Problem details: Could the lines from the top of the material to the line that contains "update to an app." be retyped exactly, both included and pictures omitted?

Records for this task:
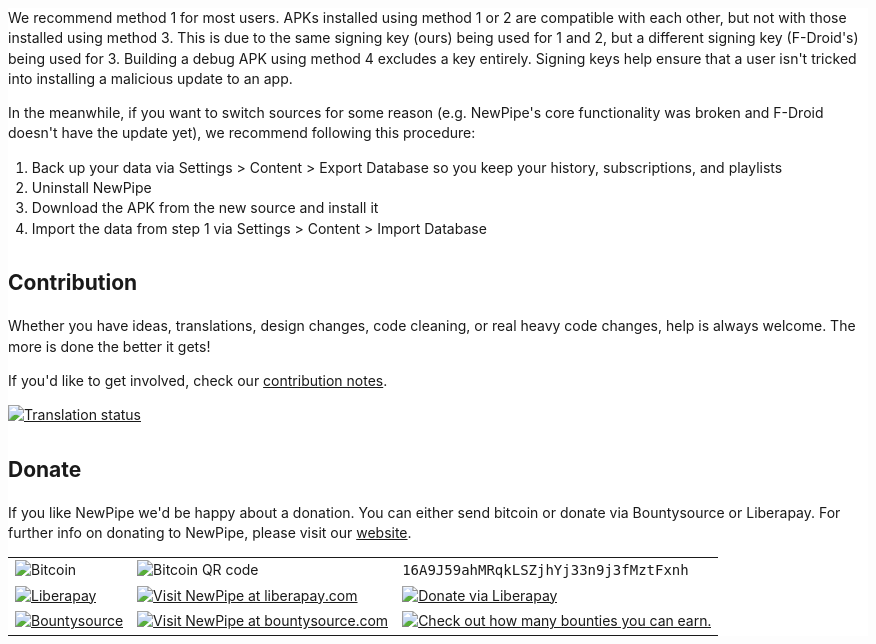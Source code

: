 We recommend method 1 for most users. APKs installed using method 1 or 2 are compatible with each other, but not with those installed using method 3. This is due to the same signing key (ours) being used for 1 and 2, but a different signing key (F-Droid's) being used for 3. Building a debug APK using method 4 excludes a key entirely. Signing keys help ensure that a user isn't tricked into installing a malicious update to an app.

In the meanwhile, if you want to switch sources for some reason (e.g. NewPipe's core functionality was broken and F-Droid doesn't have the update yet), we recommend following this procedure:
1. Back up your data via Settings > Content > Export Database so you keep your history, subscriptions, and playlists
2. Uninstall NewPipe
3. Download the APK from the new source and install it
4. Import the data from step 1 via Settings > Content > Import Database

## Contribution
Whether you have ideas, translations, design changes, code cleaning, or real heavy code changes, help is always welcome.
The more is done the better it gets!

If you'd like to get involved, check our [contribution notes](.github/CONTRIBUTING.md).

<a href="https://hosted.weblate.org/engage/newpipe/">
<img src="https://hosted.weblate.org/widgets/newpipe/-/287x66-grey.png" alt="Translation status" />
</a>

## Donate
If you like NewPipe we'd be happy about a donation. You can either send bitcoin or donate via Bountysource or Liberapay. For further info on donating to NewPipe, please visit our [website](https://newpipe.net/donate).

<table>
  <tr>
    <td><img src="https://bitcoin.org/img/icons/logotop.svg" alt="Bitcoin"></td>
    <td><img src="assets/bitcoin_qr_code.png" alt="Bitcoin QR code" width="100px"></td>
    <td><samp>16A9J59ahMRqkLSZjhYj33n9j3fMztFxnh</samp></td>
  </tr>
  <tr>
    <td><a href="https://liberapay.com/TeamNewPipe/"><img src="https://upload.wikimedia.org/wikipedia/commons/2/27/Liberapay_logo_v2_white-on-yellow.svg" alt="Liberapay" width="80px" ></a></td>
    <td><a href="https://liberapay.com/TeamNewPipe/"><img src="assets/liberapay_qr_code.png" alt="Visit NewPipe at liberapay.com" width="100px"></a></td>
    <td><a href="https://liberapay.com/TeamNewPipe/donate"><img src="assets/liberapay_donate_button.svg" alt="Donate via Liberapay" height="35px"></a></td>
  </tr>
  <tr>
    <td><a href="https://www.bountysource.com/teams/newpipe"><img src="https://upload.wikimedia.org/wikipedia/commons/thumb/2/22/Bountysource.png/320px-Bountysource.png" alt="Bountysource" width="190px"></a></td>
    <td><a href="https://www.bountysource.com/teams/newpipe"><img src="assets/bountysource_qr_code.png" alt="Visit NewPipe at bountysource.com" width="100px"></a></td>
    <td><a href="https://www.bountysource.com/teams/newpipe/issues"><img src="https://img.shields.io/bountysource/team/newpipe/activity.svg?colorB=cd201f" height="30px" alt="Check out how many bounties you can earn."></a></td>
  </tr>
</table>
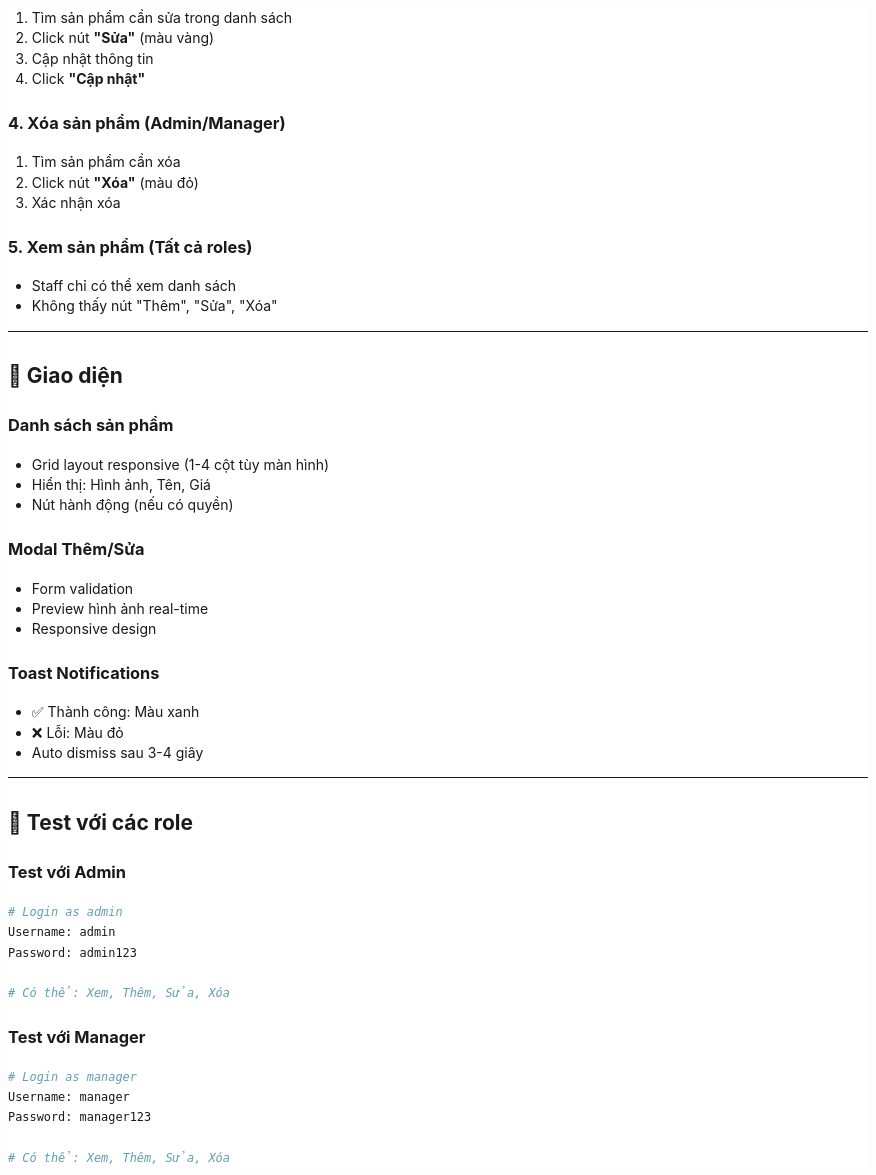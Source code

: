 1. Tìm sản phẩm cần sửa trong danh sách
2. Click nút **"Sửa"** (màu vàng)
3. Cập nhật thông tin
4. Click **"Cập nhật"**

### 4. Xóa sản phẩm (Admin/Manager)

1. Tìm sản phẩm cần xóa
2. Click nút **"Xóa"** (màu đỏ)
3. Xác nhận xóa

### 5. Xem sản phẩm (Tất cả roles)

- Staff chỉ có thể xem danh sách
- Không thấy nút "Thêm", "Sửa", "Xóa"

---

## 🎨 Giao diện

### Danh sách sản phẩm
- Grid layout responsive (1-4 cột tùy màn hình)
- Hiển thị: Hình ảnh, Tên, Giá
- Nút hành động (nếu có quyền)

### Modal Thêm/Sửa
- Form validation
- Preview hình ảnh real-time
- Responsive design

### Toast Notifications
- ✅ Thành công: Màu xanh
- ❌ Lỗi: Màu đỏ
- Auto dismiss sau 3-4 giây

---

## 🧪 Test với các role

### Test với Admin
```bash
# Login as admin
Username: admin
Password: admin123

# Có thể: Xem, Thêm, Sửa, Xóa
```

### Test với Manager
```bash
# Login as manager
Username: manager
Password: manager123

# Có thể: Xem, Thêm, Sửa, Xóa
```

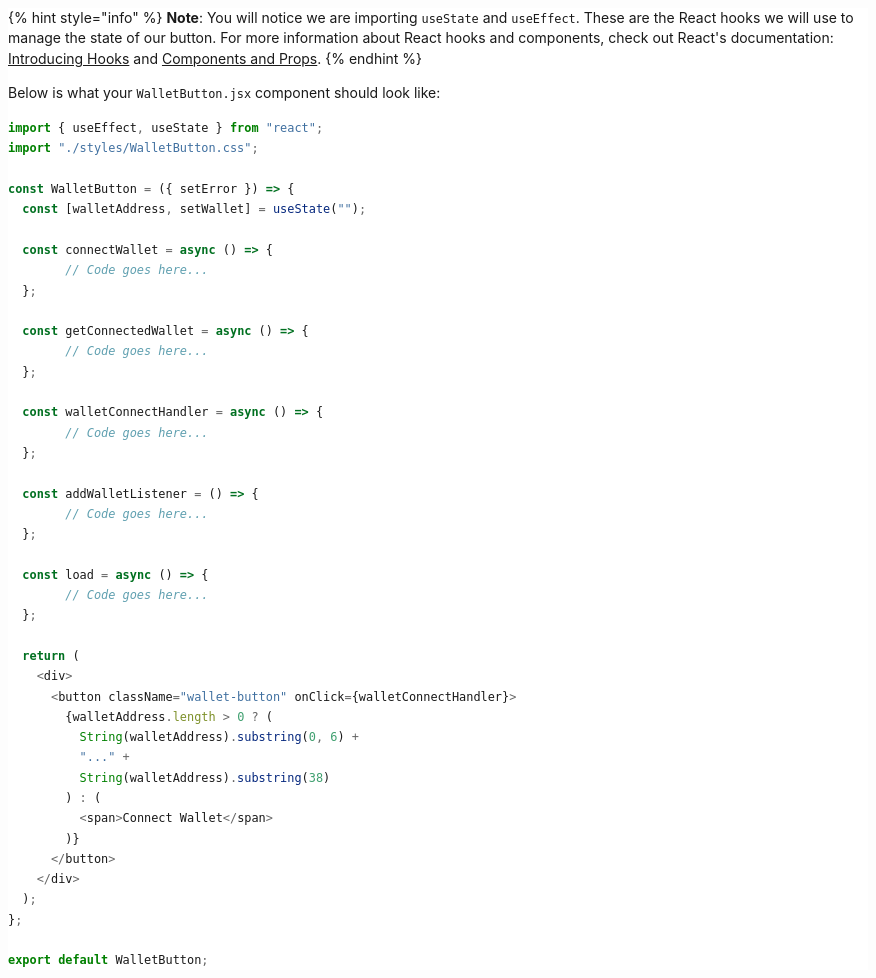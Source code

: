 {% hint style="info" %}
**Note**: You will notice we are importing `useState` and `useEffect`. These are the React hooks we will use to manage the state of our button. For more information about React hooks and components, check out React's documentation: [Introducing Hooks](https://reactjs.org/docs/hooks-intro.html) and [Components and Props](https://reactjs.org/docs/components-and-props.html).
{% endhint %}

Below is what your `WalletButton.jsx` component should look like:

```javascript
import { useEffect, useState } from "react";
import "./styles/WalletButton.css";

const WalletButton = ({ setError }) => {
  const [walletAddress, setWallet] = useState("");

  const connectWallet = async () => {
		// Code goes here...
  };
  
  const getConnectedWallet = async () => {
		// Code goes here...
  };

  const walletConnectHandler = async () => {
		// Code goes here...
  };

  const addWalletListener = () => {
		// Code goes here...
  };

  const load = async () => {
		// Code goes here...
  };

  return (
    <div>
      <button className="wallet-button" onClick={walletConnectHandler}>
        {walletAddress.length > 0 ? (
          String(walletAddress).substring(0, 6) +
          "..." +
          String(walletAddress).substring(38)
        ) : (
          <span>Connect Wallet</span>
        )}
      </button>
    </div>
  );
};

export default WalletButton;
```
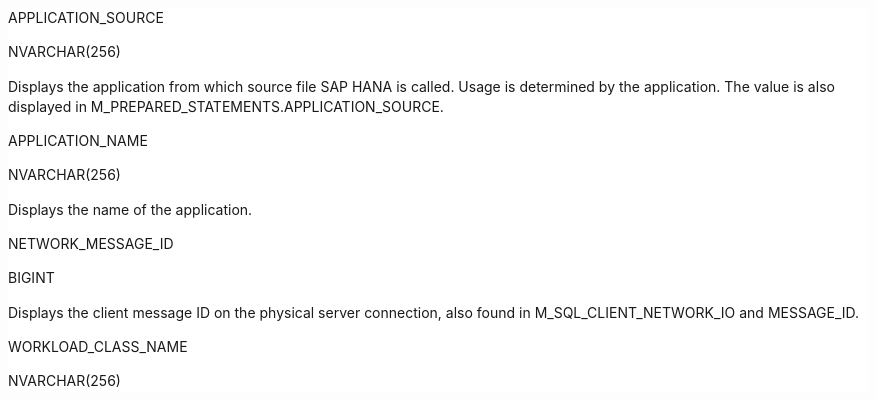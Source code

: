 APPLICATION\_SOURCE

</td>
<td valign="top">

NVARCHAR\(256\)

</td>
<td valign="top">

Displays the application from which source file SAP HANA is called. Usage is determined by the application. The value is also displayed in M\_PREPARED\_STATEMENTS.APPLICATION\_SOURCE.

</td>
</tr>
<tr>
<td valign="top">

APPLICATION\_NAME

</td>
<td valign="top">

NVARCHAR\(256\)

</td>
<td valign="top">

Displays the name of the application.

</td>
</tr>
<tr>
<td valign="top">

NETWORK\_MESSAGE\_ID

</td>
<td valign="top">

BIGINT

</td>
<td valign="top">

Displays the client message ID on the physical server connection, also found in M\_SQL\_CLIENT\_NETWORK\_IO and MESSAGE\_ID.

</td>
</tr>
<tr>
<td valign="top">

WORKLOAD\_CLASS\_NAME

</td>
<td valign="top">

NVARCHAR\(256\)

</td>
<td valign="top">
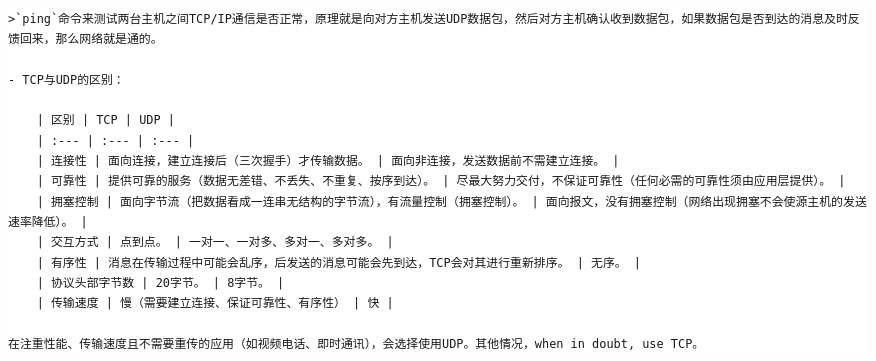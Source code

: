     >`ping`命令来测试两台主机之间TCP/IP通信是否正常，原理就是向对方主机发送UDP数据包，然后对方主机确认收到数据包，如果数据包是否到达的消息及时反馈回来，那么网络就是通的。

    - TCP与UDP的区别：

        | 区别 | TCP | UDP |
        | :--- | :--- | :--- |
        | 连接性 | 面向连接，建立连接后（三次握手）才传输数据。 | 面向非连接，发送数据前不需建立连接。 |
        | 可靠性 | 提供可靠的服务（数据无差错、不丢失、不重复、按序到达）。 | 尽最大努力交付，不保证可靠性（任何必需的可靠性须由应用层提供）。 |
        | 拥塞控制 | 面向字节流（把数据看成一连串无结构的字节流），有流量控制（拥塞控制）。 | 面向报文，没有拥塞控制（网络出现拥塞不会使源主机的发送速率降低）。 |
        | 交互方式 | 点到点。 | 一对一、一对多、多对一、多对多。 |
        | 有序性 | 消息在传输过程中可能会乱序，后发送的消息可能会先到达，TCP会对其进行重新排序。 | 无序。 |
        | 协议头部字节数 | 20字节。 | 8字节。 |
        | 传输速度 | 慢（需要建立连接、保证可靠性、有序性） | 快 |

    在注重性能、传输速度且不需要重传的应用（如视频电话、即时通讯），会选择使用UDP。其他情况，when in doubt, use TCP。

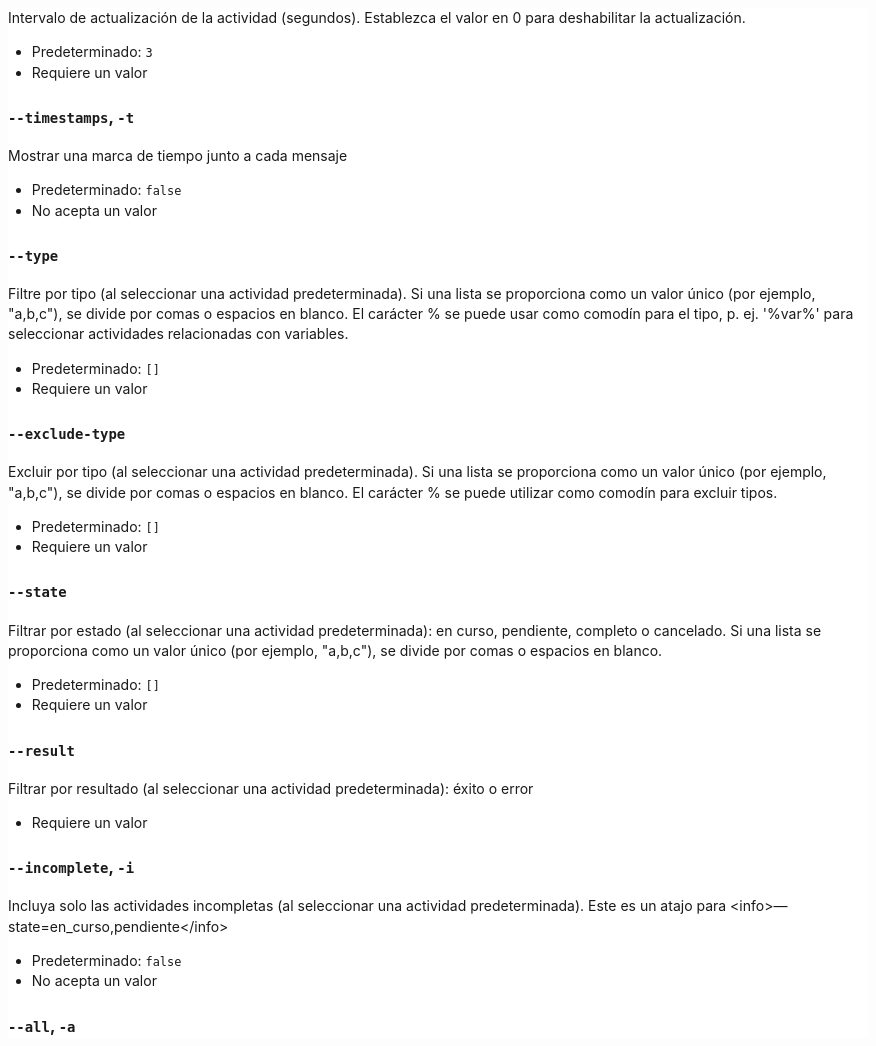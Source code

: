 Intervalo de actualización de la actividad (segundos). Establezca el valor en 0 para deshabilitar la actualización.

- Predeterminado: `3`
- Requiere un valor

### `--timestamps`, `-t`

Mostrar una marca de tiempo junto a cada mensaje

- Predeterminado: `false`
- No acepta un valor

### `--type`

Filtre por tipo (al seleccionar una actividad predeterminada). Si una lista se proporciona como un valor único (por ejemplo, &quot;a,b,c&quot;), se divide por comas o espacios en blanco. El carácter % se puede usar como comodín para el tipo, p. ej. &#39;%var%&#39; para seleccionar actividades relacionadas con variables.

- Predeterminado: `[]`
- Requiere un valor

### `--exclude-type`

Excluir por tipo (al seleccionar una actividad predeterminada). Si una lista se proporciona como un valor único (por ejemplo, &quot;a,b,c&quot;), se divide por comas o espacios en blanco. El carácter % se puede utilizar como comodín para excluir tipos.

- Predeterminado: `[]`
- Requiere un valor

### `--state`

Filtrar por estado (al seleccionar una actividad predeterminada): en curso, pendiente, completo o cancelado. Si una lista se proporciona como un valor único (por ejemplo, &quot;a,b,c&quot;), se divide por comas o espacios en blanco.

- Predeterminado: `[]`
- Requiere un valor

### `--result`

Filtrar por resultado (al seleccionar una actividad predeterminada): éxito o error

- Requiere un valor

### `--incomplete`, `-i`

Incluya solo las actividades incompletas (al seleccionar una actividad predeterminada). Este es un atajo para &lt;info>—state=en_curso,pendiente&lt;/info>

- Predeterminado: `false`
- No acepta un valor

### `--all`, `-a`
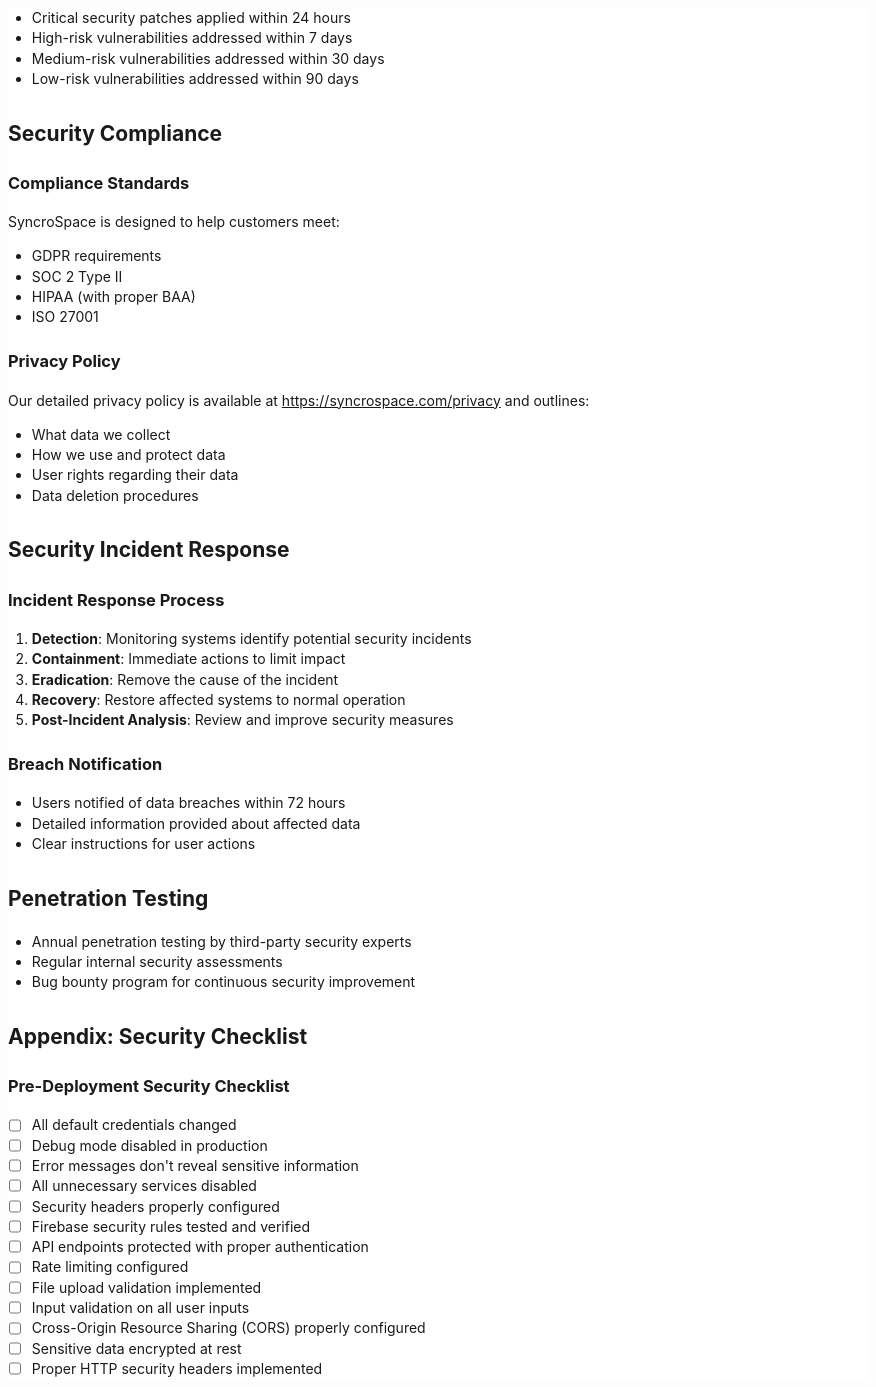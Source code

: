 - Critical security patches applied within 24 hours
- High-risk vulnerabilities addressed within 7 days
- Medium-risk vulnerabilities addressed within 30 days
- Low-risk vulnerabilities addressed within 90 days

## Security Compliance

### Compliance Standards

SyncroSpace is designed to help customers meet:
- GDPR requirements
- SOC 2 Type II
- HIPAA (with proper BAA)
- ISO 27001

### Privacy Policy

Our detailed privacy policy is available at https://syncrospace.com/privacy and outlines:
- What data we collect
- How we use and protect data
- User rights regarding their data
- Data deletion procedures

## Security Incident Response

### Incident Response Process

1. **Detection**: Monitoring systems identify potential security incidents
2. **Containment**: Immediate actions to limit impact
3. **Eradication**: Remove the cause of the incident
4. **Recovery**: Restore affected systems to normal operation
5. **Post-Incident Analysis**: Review and improve security measures

### Breach Notification

- Users notified of data breaches within 72 hours
- Detailed information provided about affected data
- Clear instructions for user actions

## Penetration Testing

- Annual penetration testing by third-party security experts
- Regular internal security assessments
- Bug bounty program for continuous security improvement

## Appendix: Security Checklist

### Pre-Deployment Security Checklist

- [ ] All default credentials changed
- [ ] Debug mode disabled in production
- [ ] Error messages don't reveal sensitive information
- [ ] All unnecessary services disabled
- [ ] Security headers properly configured
- [ ] Firebase security rules tested and verified
- [ ] API endpoints protected with proper authentication
- [ ] Rate limiting configured
- [ ] File upload validation implemented
- [ ] Input validation on all user inputs
- [ ] Cross-Origin Resource Sharing (CORS) properly configured
- [ ] Sensitive data encrypted at rest
- [ ] Proper HTTP security headers implemented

Exercise solution:
Source code

: We recommend method 1 for most users. APKs installed using method 1 or 2 are compatible with each other, but not with those installed using method 3. This is due to the same signing key (ours) being used for 1 and 2, but a different signing key (F-Droid's) being used for 3. Building a debug APK using method 4 excludes a key entirely. Signing keys help ensure that a user isn't tricked into installing a malicious update to an app.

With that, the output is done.